The government seems to dismiss this concern as something that can easily be managed, and while it is an admirable sentiment, the ‘yes Minister’ syndrome will play a big role. Again, the very difficult middle path seems to be the ideal outcome.

From my experience running a tiny, micro version of this initiative 25 years ago there are some lessons to be learnt and applied, or at the very least, considered in the design of the management and operational infrastructure,

There needs to be an accountable board made up of mix of experienced and wise people from outside the vested interests, committed to the outcome of moving Australia up the various ‘industrial complexity’ scorecards.

And the NRF needs to be separated from the bureaucracy and run its own management processes, and grant budgets that are multi-year.

Tying the operational and grant budgets to an annual calendar dictated by allocations in the national budget is to ensure its failure as a strategic tool. This choice will be difficult for any government, and will probably precipitate another bureaucratic turf war.

A company limited by guarantee is one structure that can be useful.

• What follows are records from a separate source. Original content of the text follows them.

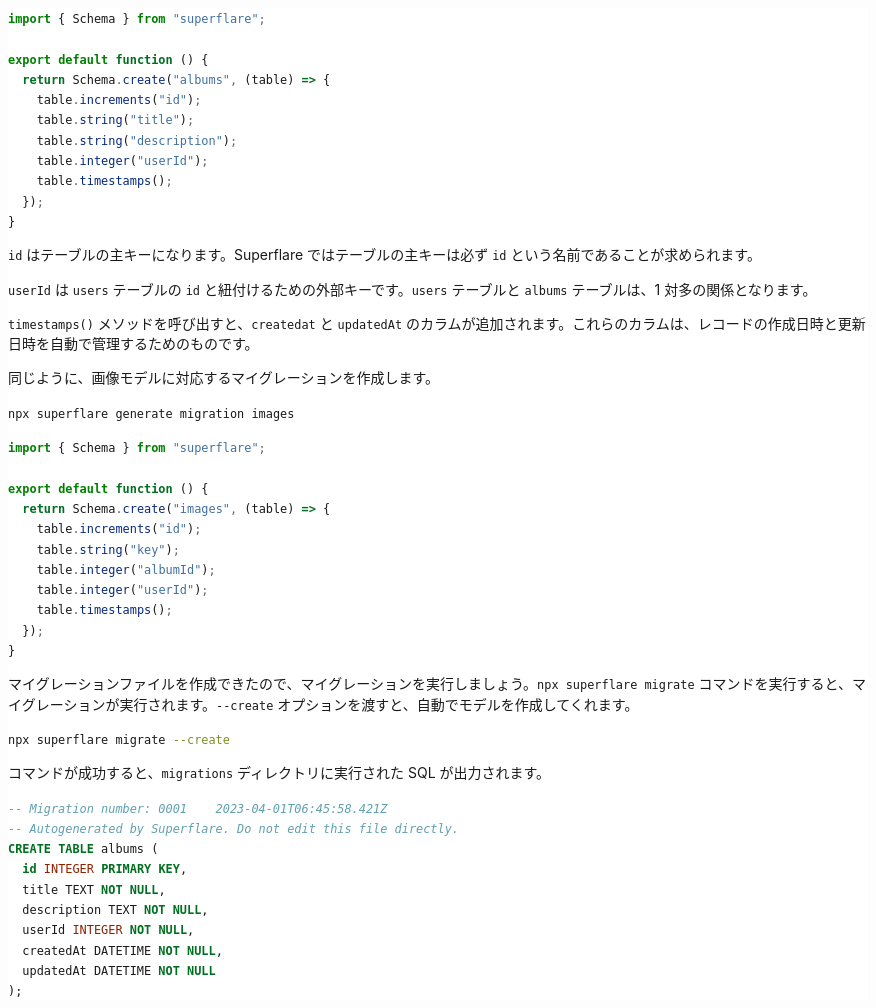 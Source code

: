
 ```ts:db/migrations/0001_albums.ts
import { Schema } from "superflare";

export default function () {
  return Schema.create("albums", (table) => {
    table.increments("id");
    table.string("title");
    table.string("description");
    table.integer("userId");
    table.timestamps();
  });
}
```

`id` はテーブルの主キーになります。Superflare ではテーブルの主キーは必ず `id` という名前であることが求められます。

`userId` は `users` テーブルの `id` と紐付けるための外部キーです。`users` テーブルと `albums` テーブルは、1 対多の関係となります。

`timestamps()` メソッドを呼び出すと、`createdat` と `updatedAt` のカラムが追加されます。これらのカラムは、レコードの作成日時と更新日時を自動で管理するためのものです。

同じように、画像モデルに対応するマイグレーションを作成します。

```bash
npx superflare generate migration images
```

```ts:db/migrations/0002_images.ts
import { Schema } from "superflare";

export default function () {
  return Schema.create("images", (table) => {
    table.increments("id");
    table.string("key");
    table.integer("albumId");
    table.integer("userId");
    table.timestamps();
  });
}
```

マイグレーションファイルを作成できたので、マイグレーションを実行しましょう。`npx superflare migrate` コマンドを実行すると、マイグレーションが実行されます。`--create` オプションを渡すと、自動でモデルを作成してくれます。

```bash
npx superflare migrate --create
```

コマンドが成功すると、`migrations` ディレクトリに実行された SQL が出力されます。

```sql:migrations/0001_albums.sql
-- Migration number: 0001 	 2023-04-01T06:45:58.421Z
-- Autogenerated by Superflare. Do not edit this file directly.
CREATE TABLE albums (
  id INTEGER PRIMARY KEY,
  title TEXT NOT NULL,
  description TEXT NOT NULL,
  userId INTEGER NOT NULL,
  createdAt DATETIME NOT NULL,
  updatedAt DATETIME NOT NULL
);
```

This does not in any way compromise the accountability of the management for the financial governance of the ‘business’. The shareholders would likely be Federal government, via Dept. of Industry, CSIRO, and one of the credible business associations with a wide cross-industry membership.

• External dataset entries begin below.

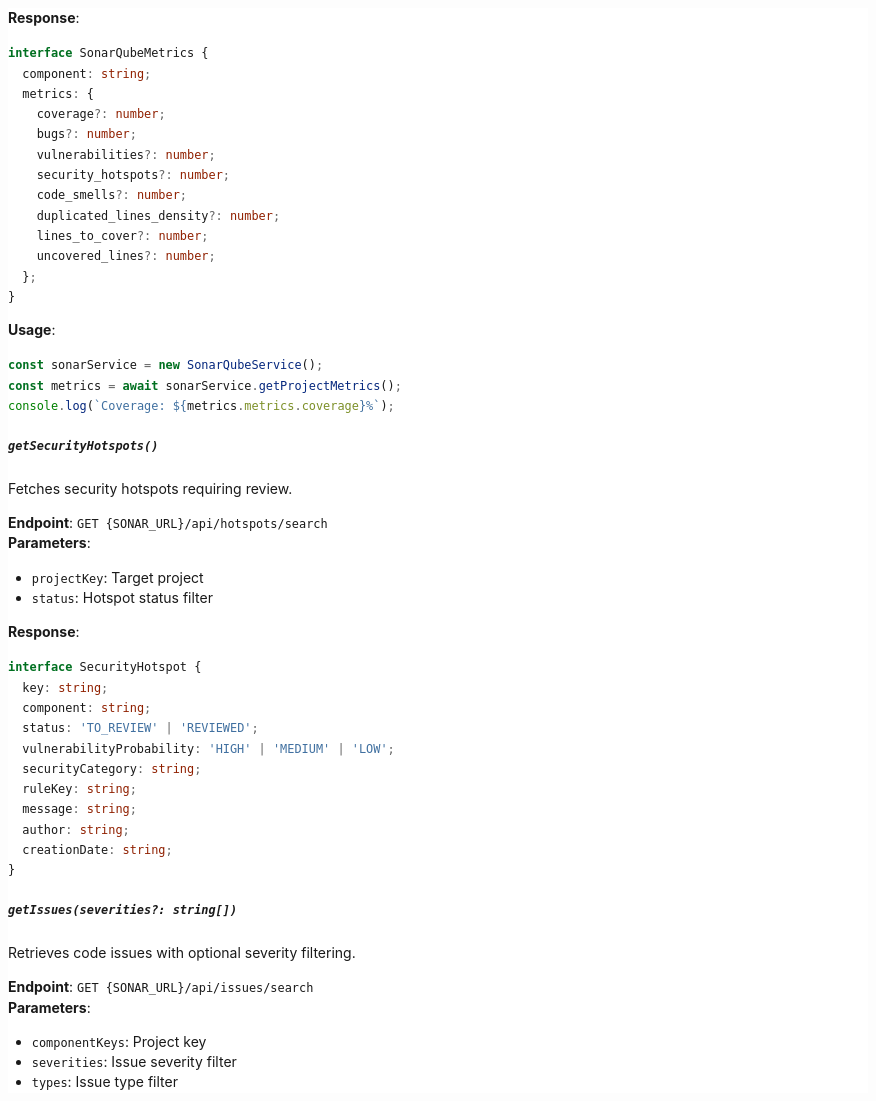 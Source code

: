**Response**:
```typescript
interface SonarQubeMetrics {
  component: string;
  metrics: {
    coverage?: number;
    bugs?: number;
    vulnerabilities?: number;
    security_hotspots?: number;
    code_smells?: number;
    duplicated_lines_density?: number;
    lines_to_cover?: number;
    uncovered_lines?: number;
  };
}
```

**Usage**:
```typescript
const sonarService = new SonarQubeService();
const metrics = await sonarService.getProjectMetrics();
console.log(`Coverage: ${metrics.metrics.coverage}%`);
```

##### `getSecurityHotspots()`
Fetches security hotspots requiring review.

**Endpoint**: `GET {SONAR_URL}/api/hotspots/search`  
**Parameters**:
- `projectKey`: Target project
- `status`: Hotspot status filter

**Response**:
```typescript
interface SecurityHotspot {
  key: string;
  component: string;
  status: 'TO_REVIEW' | 'REVIEWED';
  vulnerabilityProbability: 'HIGH' | 'MEDIUM' | 'LOW';
  securityCategory: string;
  ruleKey: string;
  message: string;
  author: string;
  creationDate: string;
}
```

##### `getIssues(severities?: string[])`
Retrieves code issues with optional severity filtering.

**Endpoint**: `GET {SONAR_URL}/api/issues/search`  
**Parameters**:
- `componentKeys`: Project key
- `severities`: Issue severity filter
- `types`: Issue type filter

The board would be chaired by a credible figure like Professor Roy Green. Board members will represent the shareholders, and include several non-aligned members familiar with the areas of strategic focus from the perspective of the evolving technology, financial constraints and opportunities, business development, and strategic marketing expertise.

The first job of such a board must be the definition of the strategic priorities of the ‘business’.

These are one step down from the general outline in the Treasurers essay and take the form of a priority list of industry sectors that will be eligible to receive funding.

Within this pathway there must be some discretion, as predicting the future is a challenging task, and you never know what will bob up in the development process that deserves support. The parameters of ‘deserve support’ should be at the discretion of the board, but widely agreed.

Staffing and budgeting of the ‘business’ must be from outside the bureaucracy. Bureaucratic rules and conventions need to be taken only selectively when they clearly add value to the process.

It is quite likely there will be very qualified people currently within the bureaucracy, who may elect to take a leave of absence from those roles to take up one with the business. This could be regarded as a secondment, but the management of the personnel concerned must be at the discretion of the management of the ‘business’.

Non-profit, research institutes, and quangos are not eligible for funding unless in collaboration with a viable commercial operator.

The business will play a pivotal and catalytic role in putting these two pieces of the puzzle together in ways that may lead to funding.

Dictate to collaborative bureaucracies that they are required to collaborate and co-operate with the ‘business’.

This is not to ensure primacy, but to ensure collaboration within the boundaries of commercial in confidence.

The business must be ‘cross departmental’ and seen as a neutral player there only to be a ‘compounder’ of public resources.

$15 Billion is a big chunk of money, although dwarfed by the magnitude of the challenge facing the country.

This sort of approach should have been implemented 30 years ago, but better late than never, so long as it is done right.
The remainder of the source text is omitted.